The burden of proof was on the railroad to prove that the award was wrong. Elgin, Joliet & Eastern Ry. Co. v. Burley, 327 U.S. 661, 66 S.Ct. 721, 90 L.Ed. 928; Brotherhood etc. v. Railway Express Agency, supra.

Since these suits in the District Court are to proceed as other civil suits and the trial is anew, the Court was free to adopt findings of fact and conclusions of law. The scope of appellate review would seem to be the same as in other civil cases. The reviewing court is bound by the clearly erroneous rule. Rule 52(a) Federal Rules of Civil Procedure.

The railroad points out that both the Board and the Court found as a fact that Engineer Russ had violated one of its rules. It contends that it had the right to discharge Russ for such violation, and its action in so doing was in the exercise of the prerogative of management, which could not be usurped by the Board in the absence of a showing of discrimination or arbitrariness on its part.

Russ and Cox both contended before the Board that they did not violate any rule of the railroad.

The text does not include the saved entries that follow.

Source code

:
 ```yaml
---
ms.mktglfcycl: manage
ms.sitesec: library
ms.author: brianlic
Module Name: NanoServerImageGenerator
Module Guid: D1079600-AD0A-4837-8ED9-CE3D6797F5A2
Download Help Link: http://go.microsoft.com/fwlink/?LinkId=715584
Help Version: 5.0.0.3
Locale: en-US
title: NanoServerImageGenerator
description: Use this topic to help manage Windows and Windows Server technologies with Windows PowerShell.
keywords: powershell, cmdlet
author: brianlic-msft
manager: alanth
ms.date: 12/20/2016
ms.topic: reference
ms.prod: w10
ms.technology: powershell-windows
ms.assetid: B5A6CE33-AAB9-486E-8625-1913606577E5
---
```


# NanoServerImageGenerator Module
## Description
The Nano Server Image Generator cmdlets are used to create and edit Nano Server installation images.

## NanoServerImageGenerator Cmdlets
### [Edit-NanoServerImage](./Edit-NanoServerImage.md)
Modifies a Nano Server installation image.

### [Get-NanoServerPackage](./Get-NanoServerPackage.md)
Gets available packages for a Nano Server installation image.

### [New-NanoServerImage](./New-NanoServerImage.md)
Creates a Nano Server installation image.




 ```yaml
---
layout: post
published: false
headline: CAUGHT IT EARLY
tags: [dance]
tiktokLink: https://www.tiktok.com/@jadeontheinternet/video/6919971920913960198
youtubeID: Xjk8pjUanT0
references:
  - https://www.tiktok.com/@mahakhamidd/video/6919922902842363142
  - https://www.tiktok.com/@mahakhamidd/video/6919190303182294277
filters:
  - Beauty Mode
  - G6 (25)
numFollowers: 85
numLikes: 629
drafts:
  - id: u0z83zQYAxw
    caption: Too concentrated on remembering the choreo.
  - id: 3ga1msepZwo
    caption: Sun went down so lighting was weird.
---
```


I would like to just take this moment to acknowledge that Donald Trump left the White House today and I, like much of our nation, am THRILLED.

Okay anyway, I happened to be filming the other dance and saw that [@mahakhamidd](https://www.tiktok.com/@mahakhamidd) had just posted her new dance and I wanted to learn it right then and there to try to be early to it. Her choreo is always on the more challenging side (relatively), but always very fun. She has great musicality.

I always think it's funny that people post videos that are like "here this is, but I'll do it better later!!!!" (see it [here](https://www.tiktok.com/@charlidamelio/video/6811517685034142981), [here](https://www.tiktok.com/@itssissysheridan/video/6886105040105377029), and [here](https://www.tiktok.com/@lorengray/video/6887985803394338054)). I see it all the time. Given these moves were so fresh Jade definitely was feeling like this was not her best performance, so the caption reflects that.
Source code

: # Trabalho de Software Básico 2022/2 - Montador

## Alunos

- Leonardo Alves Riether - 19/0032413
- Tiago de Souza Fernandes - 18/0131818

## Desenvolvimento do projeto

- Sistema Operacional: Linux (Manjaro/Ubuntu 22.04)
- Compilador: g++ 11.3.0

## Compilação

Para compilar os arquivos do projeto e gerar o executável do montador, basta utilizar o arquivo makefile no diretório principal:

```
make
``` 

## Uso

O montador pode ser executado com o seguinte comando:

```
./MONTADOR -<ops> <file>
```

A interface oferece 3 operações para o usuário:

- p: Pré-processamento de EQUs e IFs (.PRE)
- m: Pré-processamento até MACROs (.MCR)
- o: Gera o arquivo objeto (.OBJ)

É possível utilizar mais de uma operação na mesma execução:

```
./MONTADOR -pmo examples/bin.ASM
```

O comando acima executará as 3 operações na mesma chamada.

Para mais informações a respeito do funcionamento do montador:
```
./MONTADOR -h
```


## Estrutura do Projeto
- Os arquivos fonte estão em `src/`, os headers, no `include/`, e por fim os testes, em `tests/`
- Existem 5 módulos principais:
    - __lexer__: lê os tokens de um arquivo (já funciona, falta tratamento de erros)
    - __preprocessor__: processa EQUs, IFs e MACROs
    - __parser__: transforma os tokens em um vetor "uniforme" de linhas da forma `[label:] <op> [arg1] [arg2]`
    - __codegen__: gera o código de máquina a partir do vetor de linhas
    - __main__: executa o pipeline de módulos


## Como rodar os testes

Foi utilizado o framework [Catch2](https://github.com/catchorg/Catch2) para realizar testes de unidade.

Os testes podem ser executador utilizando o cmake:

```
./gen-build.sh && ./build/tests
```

This point is not in issue in this appeal. Russ contends here that the discipline imposed on him by the railroad was too severe, taking into account his long record of service and when compared with that administered to the fireman, was discriminatory. He claims the Board had the right to fashion a remedy and likens the case to a voluntary arbitration proceeding. He cites the trilogy of Steelworkers cases as authority. United Steel Workers v. American Mfg. Co., 363 U.S. 564, 80 S.Ct. 1343, 4 L.Ed.2d 1403; United Steel Workers v. Warrior & Gulf Nav. Co., 363 U.S. 574, 80 S.Ct. 1347, 4 L.Ed.2d 1409; United Steel Workers v. Enterprise Wheel & Car Corp., 363 U.S. 593, 80 S.Ct. 1358, 4 L.Ed.2d 1424.

The collective bargaining agreement contained no provision for arbitration. It did provide procedure for investigations and discipline as follows:

"Article 31. Investigations and Discipline.
"(1) Engineers will not be discharged or demerited
...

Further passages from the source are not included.